New Delhi: Suzuki Motor Corp. may soon allow Maruti Suzuki India Ltd to sell cars in overseas markets under the latter’s badge, turning it into a global brand of the Japanese auto maker.
The cars exported to the new markets being explored by Maruti at the moment are likely to be branded Maruti Suzuki. The Japanese company has a 56.2% stake in the Indian car maker and the latter contributes 40% of Suzuki’s global revenue by selling more than one million units every year.
“At the moment, we do not have any plans to do assembly operations in foreign countries. But in the newer markets that we are looking to tap, Suzuki will not have a problem promoting the Maruti brand,” said R.C. Bhargava, chairman of Maruti Suzuki. “Eventually, cars will be sold under Maruti Suzuki brand name.”
The current exports from India are sold under the Suzuki brand name. The change will mark the entry of Maruti Suzuki into global markets, 30 years after it was formed as a joint venture between the Indian government and the Japanese firm.
To be sure, the then Maruti Udyog Ltd used to sell cars such as the M800, Omni and Esteem under the Maruti brand name; later, Suzuki was added as a suffix when the Japanese firm bought a majority stake in it in 2001.
Suzuki had considered a separate brand seven-eight years ago, but went against it due to a smaller product portfolio and possible competition between its own dealers, according to Shinzo Nakanishi, managing director and chief executive Maruti Suzuki.
“So this thought has crossed our minds some seven-eight years ago. But now that we have a bigger portfolio of cars, we may have to think in that direction but not now,” Nakanishi said in an interview.
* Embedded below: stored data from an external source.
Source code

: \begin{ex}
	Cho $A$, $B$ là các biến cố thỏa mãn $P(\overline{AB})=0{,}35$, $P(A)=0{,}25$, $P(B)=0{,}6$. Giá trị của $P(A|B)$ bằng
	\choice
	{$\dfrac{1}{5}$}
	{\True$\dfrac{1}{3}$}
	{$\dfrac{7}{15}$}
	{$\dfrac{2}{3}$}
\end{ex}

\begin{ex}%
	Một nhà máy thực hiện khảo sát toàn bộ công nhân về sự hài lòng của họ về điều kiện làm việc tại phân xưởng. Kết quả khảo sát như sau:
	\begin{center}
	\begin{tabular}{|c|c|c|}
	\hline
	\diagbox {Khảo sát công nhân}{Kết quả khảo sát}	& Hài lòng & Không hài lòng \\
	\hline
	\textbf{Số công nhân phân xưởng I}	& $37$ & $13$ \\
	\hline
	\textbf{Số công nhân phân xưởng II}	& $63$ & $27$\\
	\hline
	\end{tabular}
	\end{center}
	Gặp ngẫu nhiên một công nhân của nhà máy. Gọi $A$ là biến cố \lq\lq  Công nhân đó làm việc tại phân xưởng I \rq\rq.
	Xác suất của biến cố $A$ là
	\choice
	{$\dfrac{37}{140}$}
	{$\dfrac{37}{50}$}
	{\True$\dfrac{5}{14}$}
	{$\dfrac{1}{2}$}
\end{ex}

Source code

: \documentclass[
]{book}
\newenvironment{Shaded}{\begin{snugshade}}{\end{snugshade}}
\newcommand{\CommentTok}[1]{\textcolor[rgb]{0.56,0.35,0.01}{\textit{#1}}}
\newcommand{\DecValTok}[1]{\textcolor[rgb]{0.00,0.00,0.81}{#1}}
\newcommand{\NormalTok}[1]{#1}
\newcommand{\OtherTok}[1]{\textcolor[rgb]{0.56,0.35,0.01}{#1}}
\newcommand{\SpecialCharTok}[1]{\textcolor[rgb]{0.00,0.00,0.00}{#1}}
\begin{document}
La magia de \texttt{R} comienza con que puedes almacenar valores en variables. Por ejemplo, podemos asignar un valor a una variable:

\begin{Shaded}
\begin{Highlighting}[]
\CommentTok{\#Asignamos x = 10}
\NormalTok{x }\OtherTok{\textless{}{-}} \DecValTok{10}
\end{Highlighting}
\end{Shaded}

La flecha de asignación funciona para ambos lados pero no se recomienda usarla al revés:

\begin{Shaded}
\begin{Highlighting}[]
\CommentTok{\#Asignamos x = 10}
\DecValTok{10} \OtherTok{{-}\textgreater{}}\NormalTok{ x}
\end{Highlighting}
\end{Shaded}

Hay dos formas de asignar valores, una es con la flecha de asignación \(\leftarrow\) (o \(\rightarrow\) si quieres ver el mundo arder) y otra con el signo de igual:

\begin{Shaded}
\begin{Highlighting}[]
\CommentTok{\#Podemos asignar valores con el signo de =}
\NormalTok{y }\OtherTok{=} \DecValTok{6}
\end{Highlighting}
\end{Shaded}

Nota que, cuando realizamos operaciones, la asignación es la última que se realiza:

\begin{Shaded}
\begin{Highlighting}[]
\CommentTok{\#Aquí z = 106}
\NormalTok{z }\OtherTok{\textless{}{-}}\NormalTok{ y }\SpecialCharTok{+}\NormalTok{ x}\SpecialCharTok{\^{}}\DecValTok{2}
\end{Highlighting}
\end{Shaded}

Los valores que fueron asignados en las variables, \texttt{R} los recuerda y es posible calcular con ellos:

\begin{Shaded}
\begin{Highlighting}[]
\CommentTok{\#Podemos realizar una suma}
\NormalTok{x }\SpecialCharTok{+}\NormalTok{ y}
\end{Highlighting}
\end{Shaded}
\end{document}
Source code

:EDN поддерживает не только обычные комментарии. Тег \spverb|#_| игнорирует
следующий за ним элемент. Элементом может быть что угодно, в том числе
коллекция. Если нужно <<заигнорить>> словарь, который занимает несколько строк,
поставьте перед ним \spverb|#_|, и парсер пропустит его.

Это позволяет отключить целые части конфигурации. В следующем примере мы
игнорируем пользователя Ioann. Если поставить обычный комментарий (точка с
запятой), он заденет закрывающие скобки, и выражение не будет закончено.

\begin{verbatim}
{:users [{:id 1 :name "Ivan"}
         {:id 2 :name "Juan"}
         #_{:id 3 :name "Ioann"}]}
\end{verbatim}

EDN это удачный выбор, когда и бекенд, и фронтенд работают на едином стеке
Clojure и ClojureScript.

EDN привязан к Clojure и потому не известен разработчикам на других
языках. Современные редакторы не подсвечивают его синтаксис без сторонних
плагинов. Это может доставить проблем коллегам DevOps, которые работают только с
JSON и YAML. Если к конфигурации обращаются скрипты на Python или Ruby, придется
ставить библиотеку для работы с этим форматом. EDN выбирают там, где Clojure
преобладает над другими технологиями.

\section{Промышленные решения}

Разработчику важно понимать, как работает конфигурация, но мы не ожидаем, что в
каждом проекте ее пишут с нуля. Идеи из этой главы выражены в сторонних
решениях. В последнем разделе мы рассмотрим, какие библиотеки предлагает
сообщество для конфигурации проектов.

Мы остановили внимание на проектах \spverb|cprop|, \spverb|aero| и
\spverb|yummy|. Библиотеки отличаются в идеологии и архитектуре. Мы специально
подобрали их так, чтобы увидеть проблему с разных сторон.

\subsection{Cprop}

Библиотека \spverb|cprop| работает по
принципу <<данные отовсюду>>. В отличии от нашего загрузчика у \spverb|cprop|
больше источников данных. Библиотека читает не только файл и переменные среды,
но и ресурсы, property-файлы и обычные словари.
Globally, car makers follow a strategy of aiming different brands at different sets of customers. For example, German Volkswagen AG has Skoda as its low-cost brand for developing markets, while it also has Audi, which targets the premium segment of the market. Similarly, Renault SA has Dacia while other Japanese firms such as Toyota Motor Corp. and Nissan Motor Co. have Daihatsu and Datsun as low-cost offerings, respectively.
“Having sub-brands allows the companies to save cost. The firm may do badge engineering, which means to sell one car under two brand names,” an industry executive said, requesting anonymity. “One can save cost by sharing platforms, components and other specs. At the same time, it does not let the equity of the parent brand to get diluted.”
According to another company official, the idea is to let the Indian subsidiary grow as a low-cost brand in markets such as Africa.
“Because, today the African market is where India was around 20 years ago,” the executive said on condition of anonymity. “So Suzuki wants to project Maruti as an affordable car brand in such markets.”
However, Suzuki did not have this kind of confidence in the Indian operations about five years ago, the official said.
“But the experience of the global meltdown of 2008 has changed this perception,” the executive said.
Maruti Suzuki not only survived the crisis, but contributed to the parent’s growth, making “the Japanese believe they need to strengthen Indian operations and prepare it as an alternative to its Japanese operations”, he said.